Casimiro’s works then, take on the tradition of Quechua textiles and move beyond its parameters, weaving his idiosyncrasy into Pop art, Opt-art and obsession. Determined by color and its associations, Casimiro organizes his tapestries in a chromatic lexicon establishing meditative relationships: white signals a type of intellectual labor, a clarity of observation, a type of serene objectivity; purple stands for social organization (ayllu); red embodies a type of wisdom that is self-evident to the eye; green will point to agriculture, fauna, flora and the contact with the mother earth or Pachamama, and so forth.
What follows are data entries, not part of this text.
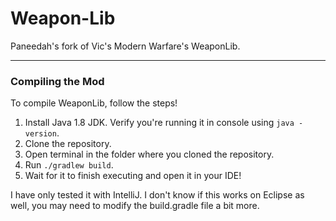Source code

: # Weapon-Lib
Paneedah's fork of Vic's Modern Warfare's WeaponLib.

---

### Compiling the Mod

To compile WeaponLib, follow the steps!
  1) Install Java 1.8 JDK. Verify you're running it in console using `java -version`.
  2) Clone the repository.
  3) Open terminal in the folder where you cloned the repository.
  4) Run `./gradlew build`.
  5) Wait for it to finish executing and open it in your IDE!
  
I have only tested it with IntelliJ. I don't know if this works on Eclipse as well, you may need to modify the build.gradle file a bit more.
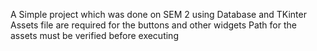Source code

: A Simple project which was done on SEM 2 using Database and TKinter
Assets file are required for the buttons and other widgets
Path for the assets must be verified before executing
It is as if his tapestries tell an unwritten story through pattern and color while remaining specific and fluid.
Maria Quispe’s work addresses not being anywhere and being of the everywhere, acting on isolation in her remote Escoipe in Salta. In her practice, it is as if the songs, newspaper-clips and the political activism that inform her works become cyphers. One wonders if this political stance towards abstraction is happy with parody or with an actual re-shaping of the political. In her protest poems and songs, Quispe engages in a re-sensitization of the visual through actual dissent.
At the core of her practice is the chayai, which usually implies a reaction to imperialistic tendencies and a preservation of marginalized cultural manifestations. Traditionally, the chaya is delivered as a protest in an oblique way. By poeticizing nature and needs, issues are addressed via the camouflage of the voice and music, which leaves one thinking: ‘wow, that’s so beautiful’, to then realize what is broken via the violence of progress.
Tomm El-Saieh’s paintings consider a certain Haitian-ness, rhythmical-all-over abstraction and a political approach that implies a simultaneous engagement/distancing from the perceptions and the pictorial traditions of his country. From his generation, he is Haiti’s first painter addressing high modernist ideals and its dislocation from his pictorial heritage. Understanding abstraction as a political act is what links his work with Quispe’s work, aesthetically and conceptually.
El Saieh’s works, with its associations moving beyond the retinal, bring forward a complex weaving that announces that perhaps a filtering takes place in these paintings, an extraction of what comprises the very basic look of Haiti, its temperature and vibe remaining latent and potent. El-Saieh perhaps claims a stance in the formless, in the ground that is being developed by his own charting, a ground where tradition and its castrating impetus is faced by its own cut.
1Chaya, in this sense chayar is an act of singing praises to nature, expecting for rain, food, space and peace. It is prevalent in many Diaguita and Quechua populations and is a covert way of protesting imperialism and capitalistic/industrial take over.